The human hand is capable of handling an object through the use of a combination of senses which determines the texture of the object. This enables adjustment of one’s grip by either tightening or releasing the object. On the other hand, a robot requires a gripper which is attached to a manipulator to be able to perform this function.
However, when a robot gripper is used to hold an object, it becomes difficult to accurately decide how to handle the object. This is because a robot gripper does not have the senses to accurately decide what kind of hold to apply to what object. The importance of a robot gripper cannot be underestimated. It is the physical part that connects the robot arm to the object. It is responsible for picking and placing an object. The safety of an object, therefore, depends on the type of gripper used. There are various types of grippers that are appropriate for the various types of items to be carried. This function makes it important to have a robot gripper which can adjust its grip to any kind of material.
To do this, it would require the senses to determine when an object requires a delicate touch. A sensor system to achieve this has been developed by ETH researchers. The model includes an upward-pointing camera, microbeads that are colored and skin made from silicone.

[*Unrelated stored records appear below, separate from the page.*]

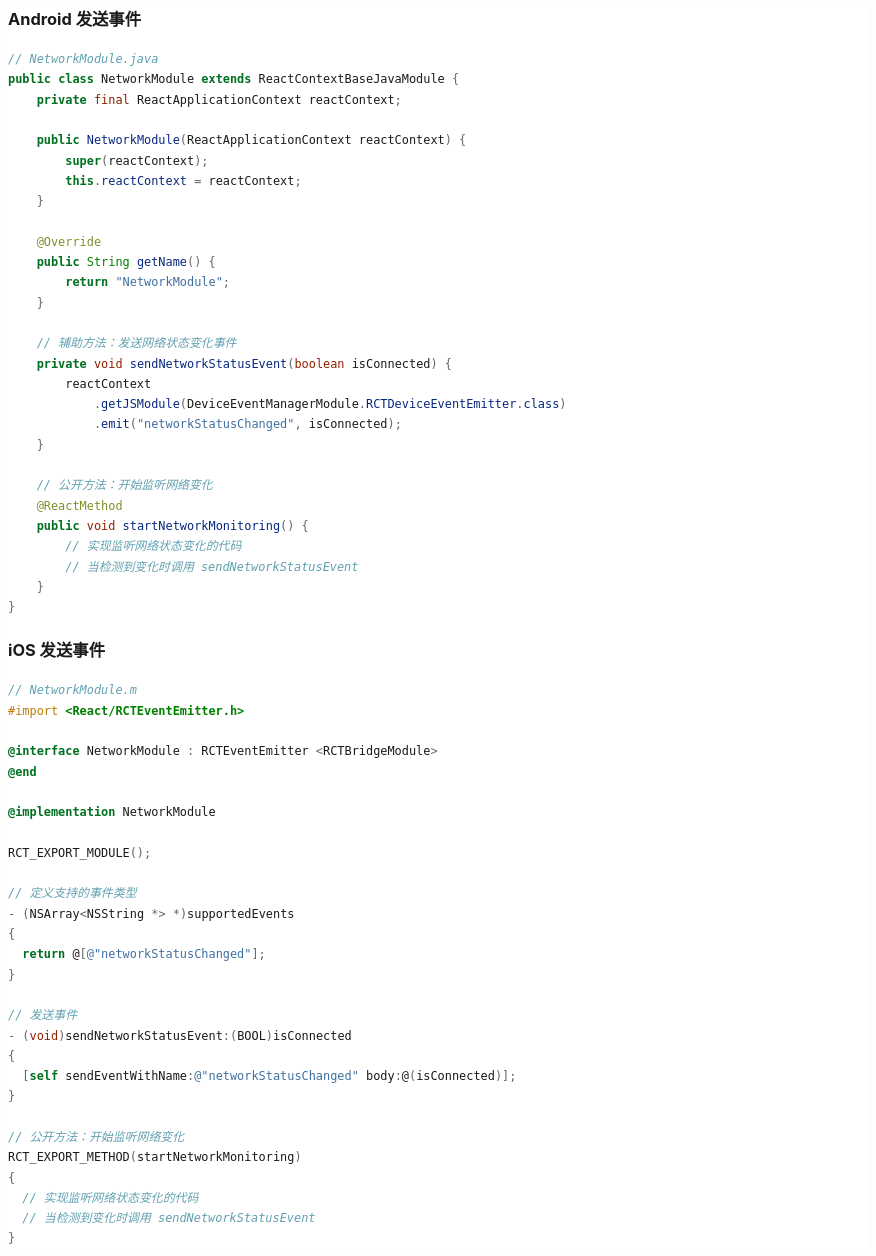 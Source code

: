 ### Android 发送事件

```java
// NetworkModule.java
public class NetworkModule extends ReactContextBaseJavaModule {
    private final ReactApplicationContext reactContext;

    public NetworkModule(ReactApplicationContext reactContext) {
        super(reactContext);
        this.reactContext = reactContext;
    }

    @Override
    public String getName() {
        return "NetworkModule";
    }

    // 辅助方法：发送网络状态变化事件
    private void sendNetworkStatusEvent(boolean isConnected) {
        reactContext
            .getJSModule(DeviceEventManagerModule.RCTDeviceEventEmitter.class)
            .emit("networkStatusChanged", isConnected);
    }

    // 公开方法：开始监听网络变化
    @ReactMethod
    public void startNetworkMonitoring() {
        // 实现监听网络状态变化的代码
        // 当检测到变化时调用 sendNetworkStatusEvent
    }
}
```

### iOS 发送事件

```objective-c
// NetworkModule.m
#import <React/RCTEventEmitter.h>

@interface NetworkModule : RCTEventEmitter <RCTBridgeModule>
@end

@implementation NetworkModule

RCT_EXPORT_MODULE();

// 定义支持的事件类型
- (NSArray<NSString *> *)supportedEvents
{
  return @[@"networkStatusChanged"];
}

// 发送事件
- (void)sendNetworkStatusEvent:(BOOL)isConnected
{
  [self sendEventWithName:@"networkStatusChanged" body:@(isConnected)];
}

// 公开方法：开始监听网络变化
RCT_EXPORT_METHOD(startNetworkMonitoring)
{
  // 实现监听网络状态变化的代码
  // 当检测到变化时调用 sendNetworkStatusEvent
}
```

The changing order of the microbeads is picked up by the camera when contact is made between an object and the skin. Experiments were carried out using different sizes of objects which were placed on different points of the sensor skin with varying amounts of force applied. The changing order of the microbeads with the different sizes and amounts of applied force onto the sensor was then recorded with a machine. This was done using Artificial intelligence to enable the sensor system to precisely identify the application of lateral and vertical forces.
According to Carlo Sferrazza a Ph.D. student, the traditional sensor arrangement only recognizes pressure applied to a particular point. However, the robotic skin can only tell apart the difference between the various kind of pressure applied to the surface of the sensor and the trajectory of the applied pressure. This it achieves with a high degree of accuracy and by producing sharp and finely defined images.
Currently, the measurement for the model is at 5 by 5 cm or 1.96 by 1.96 inches and is 1. 7cm (0.66 inches) thick. Efforts are being made by researchers to actualize a sensor system that will cover a broad surface, encompass a lot of cameras, and not as thick as the current model.
The research team views the potential in providing robot grippers with the ability to handle objects by adjusting their grips according to the type of object. When we pick up an object, we can adjust our grip if that object proves to be a slippery customer The team also believes that this sensor system would be relatively cheap to reproduce. And also, that it would be useful to athletes and fitness fanatics and hopefully in Tech.